Frontierを構成するHPE Cray EX235aシステムの大きなポイントになっているのが、AMDのCPU/GPUを採用していることだ。
「数年前まではプロセッサーの多様化が目立っていましたが、ここへきて急速にAMDへの一極集中が進んできました。AMDのGPUアクセラレーターについては、現時点において最も高速な演算性能を備えており、開発ロードマップも明確に示されています。AI需要が拡大するなか、スーパーコンピューター/HPC領域ではGPUアクセラレーターの市場規模が急伸していますが、なかでもとくに存在感を高めているのがAMDのGPUアクセラレーターです」
また、高橋氏がとくに注目しているのが、性能あたりのエネルギー効率だ。前述した「Green500」においても、AMD Instinct MI250Xアクセラレーターを搭載したHPE Cray EX235aシステムが1~4位を独占している。
「人によっては消費電力が低いCPU/GPUを探す方もいますが、消費電力が低く性能が低いものを並べても、結局システム全体としては、消費電力が上がる割に性能が上がらないということになってしまいます。その意味でも、サステナビリティやカーボンニュートラルの観点からも、消費電力あたりの性能を見極めることが今後重要になってくると考えています」(高橋氏)

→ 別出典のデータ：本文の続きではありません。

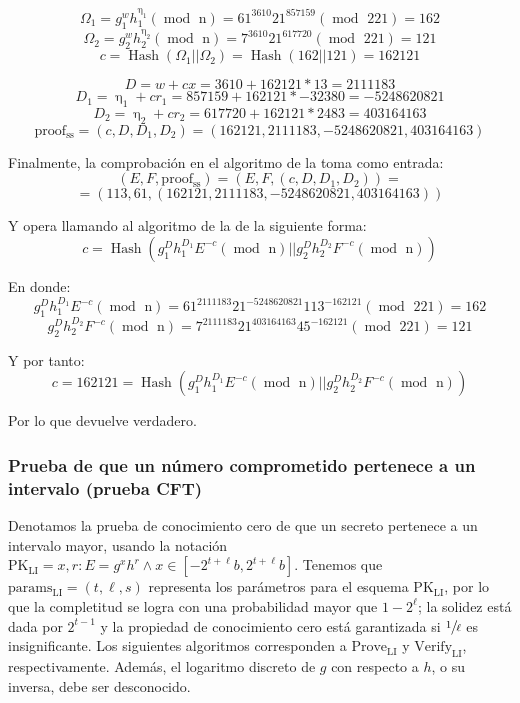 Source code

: $$\Omega_{1} = g_{1}^{w}h_{1}^{\upeta_{1}} (\operatorname{mod} \text{ n}) = 61^{3610}21^{857159} (\operatorname{mod} \text{ 221}) = 162$$
$$\Omega_{2} = g_{2}^{w}h_{2}^{\upeta_{2}} (\operatorname{mod} \text{ n}) = 7^{3610}21^{617720} (\operatorname{mod} \text{ 221}) = 121$$
$$c = \operatorname{Hash}(\Omega_{1}||\Omega_{2}) = \operatorname{Hash}(162||121) = 162121$$

$$D = w + cx = 3610 + 162121 * 13 = 2111183$$
$$D_{1} = \upeta_{1} + cr_{1} = 857159 + 162121 * -32380 = -5248620821$$
$$D_{2} = \upeta_{2} + cr_{2} = 617720 + 162121 * 2483 = 403164163$$
$$\operatorname{proof_{ss}} = (c, D, D_{1}, D_{2}) = (162121, 2111183, -5248620821, 403164163)$$

Finalmente, la comprobación en el algoritmo de la  toma como entrada:
$$(E, F, \operatorname{proof_{ss}}) = (E, F, (c, D, D_{1}, D_{2})) =$$ $$= (113, 61, (162121, 2111183, -5248620821, 403164163))$$

Y opera llamando al algoritmo de la  de la siguiente forma:
$$c = \operatorname{Hash}(g_{1}^{D}h_{1}^{D_{1}}E^{-c} (\operatorname{mod} \text{ n}) || g_{2}^{D}h_{2}^{D_{2}}F^{-c} (\operatorname{mod} \text{ n}))$$

En donde:
$$g_{1}^{D}h_{1}^{D_{1}}E^{-c} (\operatorname{mod} \text{ n}) = 61^{2111183}21^{-5248620821}113^{-162121} (\operatorname{mod} \text{ 221}) = 162$$
$$g_{2}^{D}h_{2}^{D_{2}}F^{-c} (\operatorname{mod} \text{ n}) = 7^{2111183}21^{403164163}45^{-162121} (\operatorname{mod} \text{ 221}) = 121$$

Y por tanto:
$$c = 162121 = \operatorname{Hash}(g_{1}^{D}h_{1}^{D_{1}}E^{-c} (\operatorname{mod} \text{ n}) || g_{2}^{D}h_{2}^{D_{2}}F^{-c} (\operatorname{mod} \text{ n}))$$

Por lo que devuelve verdadero.    

\subsubsection{Prueba de que un número comprometido pertenece a un intervalo (prueba CFT)}  \label{proof:li}

Denotamos la prueba de conocimiento cero de que un secreto pertenece a un intervalo mayor, usando la notación $\operatorname{PK_{LI}} = {x, r: E = g^{x} h^{r} \wedge x \in [-2^{t+\ell}b, 2^{t+\ell}b]}$. Tenemos que $\operatorname{params_{LI}} = (t, \ell, s)$ representa los parámetros para el esquema $\operatorname{PK_{LI}}$, por lo que la completitud se logra con una probabilidad mayor que $1 - 2^{\ell}$; la solidez está dada por $2^{t-1}$ y la propiedad de conocimiento cero está garantizada si $\sfrac{1}{\ell}$ es insignificante. Los siguientes algoritmos corresponden a $\operatorname{Prove_{LI}}$ y $\operatorname{Verify_{LI}}$, respectivamente. Además, el logaritmo discreto de $g$ con respecto a $h$, o su inversa, debe ser desconocido.

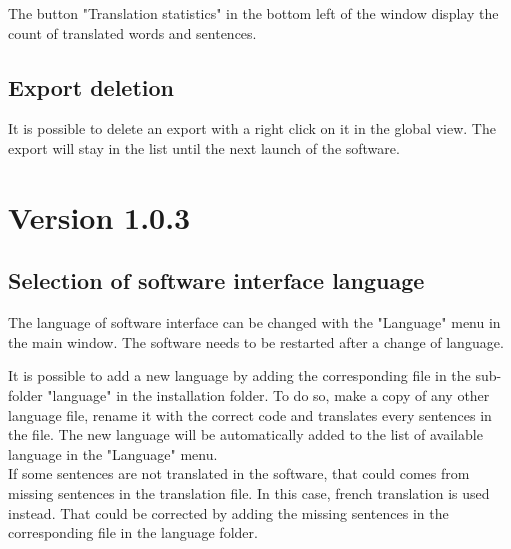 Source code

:The button "Translation statistics" in the bottom left of the window display the count of translated words and sentences.\

\subsection{Export deletion}
It is possible to delete an export with a right click on it in the global view. The export will stay in the list until the next launch of the software.\\

\section{Version 1.0.3}



\subsection{Selection of software interface language}
The language of software interface can be changed with the "Language" menu in the main window. The software needs to be restarted after a change of language.

It is possible to add a new language by adding the corresponding file in the sub-folder "language" in the installation \tria folder. To do so, make a copy of any other language file, rename it with the correct code and translates every sentences in the file. The new language will be automatically added to the list of available language in the "Language" menu.\\

If some sentences are not translated in the software, that could comes from missing sentences in the translation file. In this case, french translation is used instead. That could be corrected by adding the missing sentences in the corresponding file in the language folder.\\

消費電力に大きな影響を与える冷却システムについては、いまや「水冷」の実装が必須であり、近年のスーパーコンピューター/HPCのトレンドとなっている。
「HPE Cray EXスーパーコンピューターのキャビネット、およびすべてのコンポーネントは、『100%水冷』を実現しています。この仕組みは、コンポ―ネットの熱を効率的に除去できるだけでなく、冷却にかかるコストが同サイズの空冷設備に比べて大幅に削減できるというメリットがあります」(高橋氏)
加えて、HPE Cray EX235aシステムでは、HPCに最適化されたHPE独自のインターコネクト技術「HPE Slingshot」を採用しているのも特筆すべき点として挙げられる。
「HPE Slingshotは、HPC/AIアプリケーションのワークロードに最適化され、エクサスケールレベルの性能と拡張性を備えた新しいインターコネクト技術です。一般的なEthernet標準プロトコルに準拠しているので、データセンターのリソースにも容易に接続することが可能になります」(高橋氏)
HPEが高く評価するGPUアクセラレーター
ここで、HPEが高く評価しているAMDのGPUアクセラレーターについて紹介しておこう。AMDが2021年11月に発表したGPU製品ラインアップが、「AMD Instinct MI200シリーズ」だ。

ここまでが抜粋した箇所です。